• _WHAT THE TASK ASKS_
Where the data below begins, start retyping exactly, and end on the line with "where all segments", which is included; no picture goes in.

Stored data entries:
══════════════════════════════

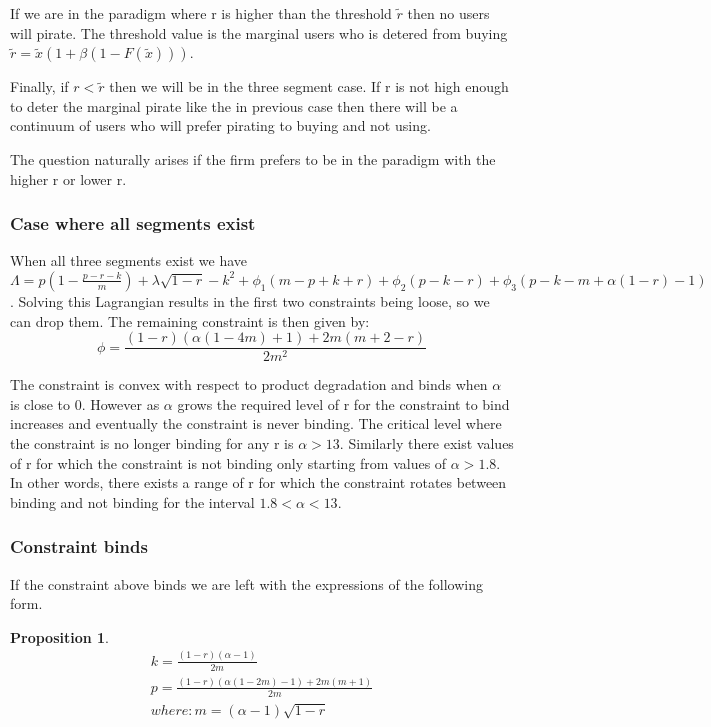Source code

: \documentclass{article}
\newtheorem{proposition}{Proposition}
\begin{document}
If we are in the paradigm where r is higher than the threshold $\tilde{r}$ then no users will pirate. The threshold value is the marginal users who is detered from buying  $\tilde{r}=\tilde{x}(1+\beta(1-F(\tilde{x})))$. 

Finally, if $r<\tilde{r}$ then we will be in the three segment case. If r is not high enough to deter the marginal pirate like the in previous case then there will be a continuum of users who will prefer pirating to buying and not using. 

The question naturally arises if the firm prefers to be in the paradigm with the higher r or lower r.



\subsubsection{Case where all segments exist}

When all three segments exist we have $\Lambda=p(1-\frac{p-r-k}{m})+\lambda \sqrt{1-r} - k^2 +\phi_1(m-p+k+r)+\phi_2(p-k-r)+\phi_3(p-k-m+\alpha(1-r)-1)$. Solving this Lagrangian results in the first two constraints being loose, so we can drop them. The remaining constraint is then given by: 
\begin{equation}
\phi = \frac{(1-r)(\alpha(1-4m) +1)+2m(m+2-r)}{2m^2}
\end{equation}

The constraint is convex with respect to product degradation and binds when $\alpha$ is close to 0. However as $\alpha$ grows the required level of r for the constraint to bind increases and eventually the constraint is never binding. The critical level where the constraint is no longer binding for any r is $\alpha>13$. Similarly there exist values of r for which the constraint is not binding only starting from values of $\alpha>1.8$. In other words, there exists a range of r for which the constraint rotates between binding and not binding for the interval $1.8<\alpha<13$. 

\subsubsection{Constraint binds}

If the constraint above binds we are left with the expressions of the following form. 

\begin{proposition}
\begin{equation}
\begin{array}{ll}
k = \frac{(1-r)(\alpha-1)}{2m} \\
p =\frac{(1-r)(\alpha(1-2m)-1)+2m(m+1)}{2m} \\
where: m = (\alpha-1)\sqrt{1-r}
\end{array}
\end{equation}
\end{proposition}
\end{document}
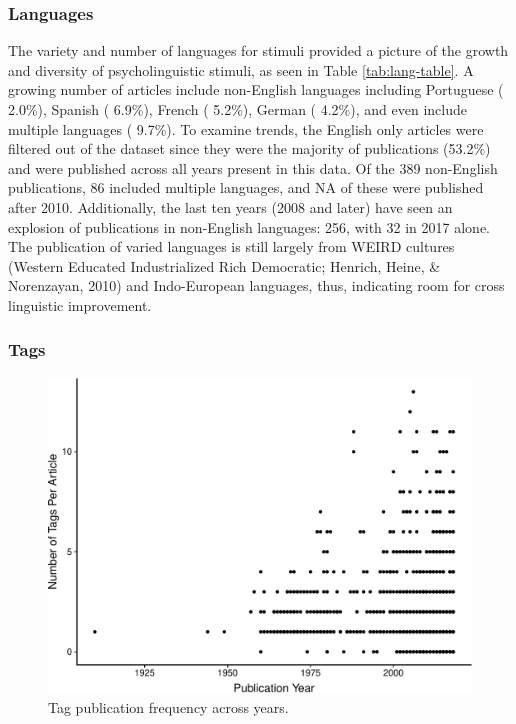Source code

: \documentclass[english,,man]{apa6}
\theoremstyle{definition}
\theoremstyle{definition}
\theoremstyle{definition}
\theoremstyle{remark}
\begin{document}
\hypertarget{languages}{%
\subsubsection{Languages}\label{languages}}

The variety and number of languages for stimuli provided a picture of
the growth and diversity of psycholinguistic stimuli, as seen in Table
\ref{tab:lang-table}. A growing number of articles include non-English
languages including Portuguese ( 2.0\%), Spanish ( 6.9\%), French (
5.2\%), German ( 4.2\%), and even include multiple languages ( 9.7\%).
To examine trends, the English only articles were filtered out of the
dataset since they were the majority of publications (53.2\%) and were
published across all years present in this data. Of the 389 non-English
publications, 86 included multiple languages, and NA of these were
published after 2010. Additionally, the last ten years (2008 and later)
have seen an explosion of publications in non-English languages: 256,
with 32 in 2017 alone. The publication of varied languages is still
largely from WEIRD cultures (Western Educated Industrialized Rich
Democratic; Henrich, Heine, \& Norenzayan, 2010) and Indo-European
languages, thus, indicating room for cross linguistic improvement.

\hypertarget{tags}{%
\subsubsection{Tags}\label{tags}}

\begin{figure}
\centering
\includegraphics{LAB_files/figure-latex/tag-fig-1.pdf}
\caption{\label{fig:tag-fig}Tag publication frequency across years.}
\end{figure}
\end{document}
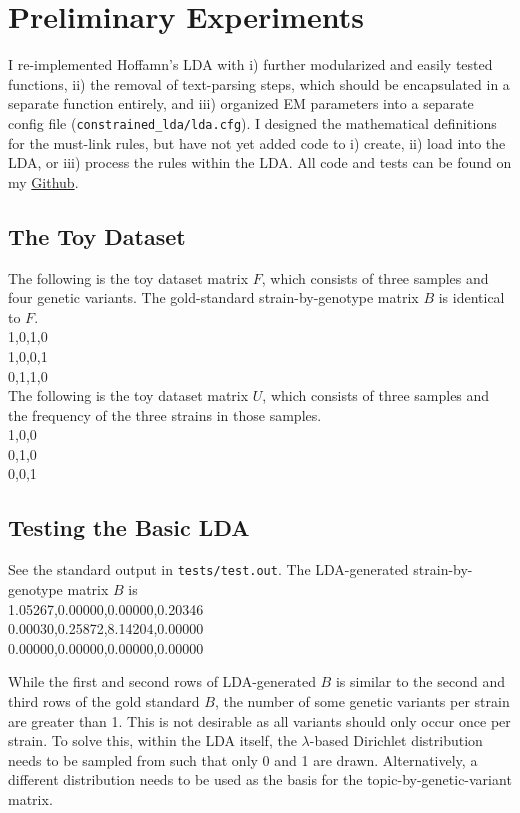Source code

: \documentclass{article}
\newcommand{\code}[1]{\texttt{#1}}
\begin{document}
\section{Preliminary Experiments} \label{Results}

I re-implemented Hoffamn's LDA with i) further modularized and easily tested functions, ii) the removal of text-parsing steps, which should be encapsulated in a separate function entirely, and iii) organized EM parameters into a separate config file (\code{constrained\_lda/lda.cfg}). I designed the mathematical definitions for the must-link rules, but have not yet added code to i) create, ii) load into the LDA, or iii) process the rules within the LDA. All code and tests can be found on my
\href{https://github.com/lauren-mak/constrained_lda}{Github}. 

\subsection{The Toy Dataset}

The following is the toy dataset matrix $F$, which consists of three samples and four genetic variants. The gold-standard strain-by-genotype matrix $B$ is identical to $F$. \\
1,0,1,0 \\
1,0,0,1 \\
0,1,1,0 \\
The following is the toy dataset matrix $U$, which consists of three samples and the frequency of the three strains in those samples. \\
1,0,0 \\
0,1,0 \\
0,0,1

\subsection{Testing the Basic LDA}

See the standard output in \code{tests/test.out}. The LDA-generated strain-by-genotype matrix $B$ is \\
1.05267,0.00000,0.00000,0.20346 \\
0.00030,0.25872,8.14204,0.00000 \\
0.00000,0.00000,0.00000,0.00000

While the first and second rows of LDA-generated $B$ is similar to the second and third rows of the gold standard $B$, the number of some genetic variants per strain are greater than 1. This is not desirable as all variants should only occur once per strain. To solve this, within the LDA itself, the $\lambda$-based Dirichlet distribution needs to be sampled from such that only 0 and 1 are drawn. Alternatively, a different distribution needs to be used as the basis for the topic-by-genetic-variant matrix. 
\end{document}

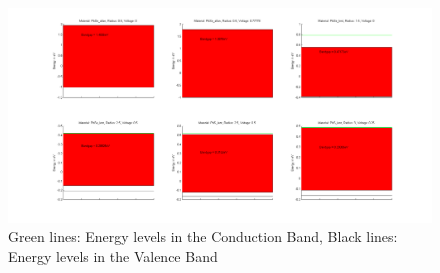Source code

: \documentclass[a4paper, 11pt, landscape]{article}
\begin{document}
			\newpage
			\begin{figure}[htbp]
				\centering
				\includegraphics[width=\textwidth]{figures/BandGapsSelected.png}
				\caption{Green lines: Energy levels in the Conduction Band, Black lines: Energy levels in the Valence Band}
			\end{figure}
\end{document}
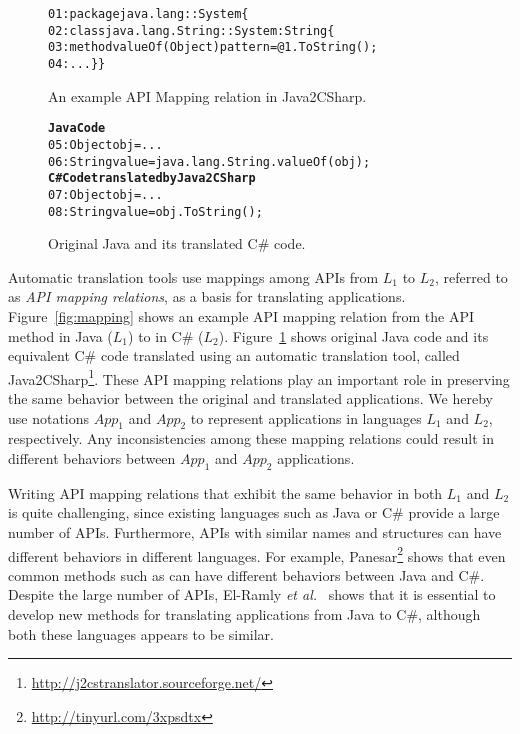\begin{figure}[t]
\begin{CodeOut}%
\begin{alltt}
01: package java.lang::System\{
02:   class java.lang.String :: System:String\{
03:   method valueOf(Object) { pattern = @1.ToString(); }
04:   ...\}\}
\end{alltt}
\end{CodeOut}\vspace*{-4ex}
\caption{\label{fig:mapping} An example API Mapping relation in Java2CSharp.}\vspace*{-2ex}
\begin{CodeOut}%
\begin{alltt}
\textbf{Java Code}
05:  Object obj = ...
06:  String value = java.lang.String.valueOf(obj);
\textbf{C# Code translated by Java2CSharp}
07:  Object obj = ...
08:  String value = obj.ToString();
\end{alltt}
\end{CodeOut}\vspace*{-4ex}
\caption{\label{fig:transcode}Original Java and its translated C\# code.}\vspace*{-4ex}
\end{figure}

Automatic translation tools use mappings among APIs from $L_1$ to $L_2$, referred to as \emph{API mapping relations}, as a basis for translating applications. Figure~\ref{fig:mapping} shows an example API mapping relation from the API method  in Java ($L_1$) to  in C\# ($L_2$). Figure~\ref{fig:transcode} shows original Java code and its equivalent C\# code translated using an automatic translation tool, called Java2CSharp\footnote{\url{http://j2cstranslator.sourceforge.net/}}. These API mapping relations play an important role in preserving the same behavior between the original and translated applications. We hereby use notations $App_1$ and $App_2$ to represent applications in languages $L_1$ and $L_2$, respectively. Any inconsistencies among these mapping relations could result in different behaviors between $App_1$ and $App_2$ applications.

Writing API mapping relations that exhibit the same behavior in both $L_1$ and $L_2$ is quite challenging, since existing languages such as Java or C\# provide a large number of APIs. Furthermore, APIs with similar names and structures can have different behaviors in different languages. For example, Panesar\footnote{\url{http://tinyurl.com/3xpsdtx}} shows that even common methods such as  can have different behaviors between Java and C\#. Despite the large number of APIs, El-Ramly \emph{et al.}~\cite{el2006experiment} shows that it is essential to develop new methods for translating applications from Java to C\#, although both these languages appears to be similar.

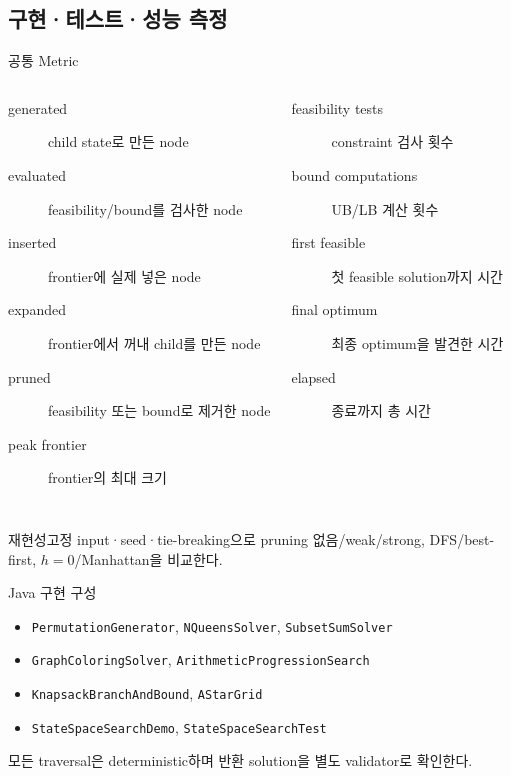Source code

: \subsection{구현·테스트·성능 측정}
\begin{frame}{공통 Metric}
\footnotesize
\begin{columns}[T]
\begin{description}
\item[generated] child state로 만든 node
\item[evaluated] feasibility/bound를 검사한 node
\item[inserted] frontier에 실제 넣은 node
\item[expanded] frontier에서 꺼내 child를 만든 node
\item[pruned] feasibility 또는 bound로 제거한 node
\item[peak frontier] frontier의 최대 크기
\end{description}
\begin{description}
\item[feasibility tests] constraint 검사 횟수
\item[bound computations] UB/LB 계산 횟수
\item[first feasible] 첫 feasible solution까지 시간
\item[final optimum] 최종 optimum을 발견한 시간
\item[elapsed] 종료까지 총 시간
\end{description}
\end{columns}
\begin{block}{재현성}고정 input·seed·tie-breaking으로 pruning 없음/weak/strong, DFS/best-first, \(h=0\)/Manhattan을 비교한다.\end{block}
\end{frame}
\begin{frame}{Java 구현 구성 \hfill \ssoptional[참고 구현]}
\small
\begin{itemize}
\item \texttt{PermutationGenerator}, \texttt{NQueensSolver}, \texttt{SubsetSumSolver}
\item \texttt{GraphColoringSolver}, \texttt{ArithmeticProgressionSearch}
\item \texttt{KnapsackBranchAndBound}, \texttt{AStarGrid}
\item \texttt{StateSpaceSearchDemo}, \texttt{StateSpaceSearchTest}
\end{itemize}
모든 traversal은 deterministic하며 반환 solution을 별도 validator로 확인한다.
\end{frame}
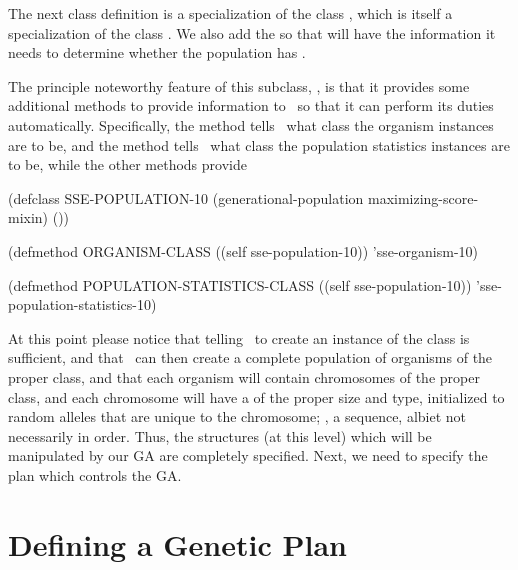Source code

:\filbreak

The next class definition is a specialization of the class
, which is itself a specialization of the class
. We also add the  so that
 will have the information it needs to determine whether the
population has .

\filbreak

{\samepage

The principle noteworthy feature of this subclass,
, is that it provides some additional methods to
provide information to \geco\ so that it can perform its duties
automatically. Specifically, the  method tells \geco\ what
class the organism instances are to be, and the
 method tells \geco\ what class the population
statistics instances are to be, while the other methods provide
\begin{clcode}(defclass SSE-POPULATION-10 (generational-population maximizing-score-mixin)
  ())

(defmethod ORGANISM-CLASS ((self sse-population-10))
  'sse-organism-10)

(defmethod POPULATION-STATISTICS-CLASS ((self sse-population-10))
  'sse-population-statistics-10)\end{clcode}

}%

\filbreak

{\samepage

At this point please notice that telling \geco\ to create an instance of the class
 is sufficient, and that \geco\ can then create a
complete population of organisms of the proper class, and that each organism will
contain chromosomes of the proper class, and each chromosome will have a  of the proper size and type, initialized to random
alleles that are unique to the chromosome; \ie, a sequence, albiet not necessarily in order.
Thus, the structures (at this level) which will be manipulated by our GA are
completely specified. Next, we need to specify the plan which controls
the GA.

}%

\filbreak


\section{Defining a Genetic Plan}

══════════════════════════════

• _ANSWER_
Source code

: \documentclass{article}
\newtheorem{proposition}{Proposition}
\begin{document}
If we are in the paradigm where r is higher than the threshold $\tilde{r}$ then no users will pirate. The threshold value is the marginal users who is detered from buying  $\tilde{r}=\tilde{x}(1+\beta(1-F(\tilde{x})))$. 

Finally, if $r<\tilde{r}$ then we will be in the three segment case. If r is not high enough to deter the marginal pirate like the in previous case then there will be a continuum of users who will prefer pirating to buying and not using. 

The question naturally arises if the firm prefers to be in the paradigm with the higher r or lower r.



\subsubsection{Case where all segments exist}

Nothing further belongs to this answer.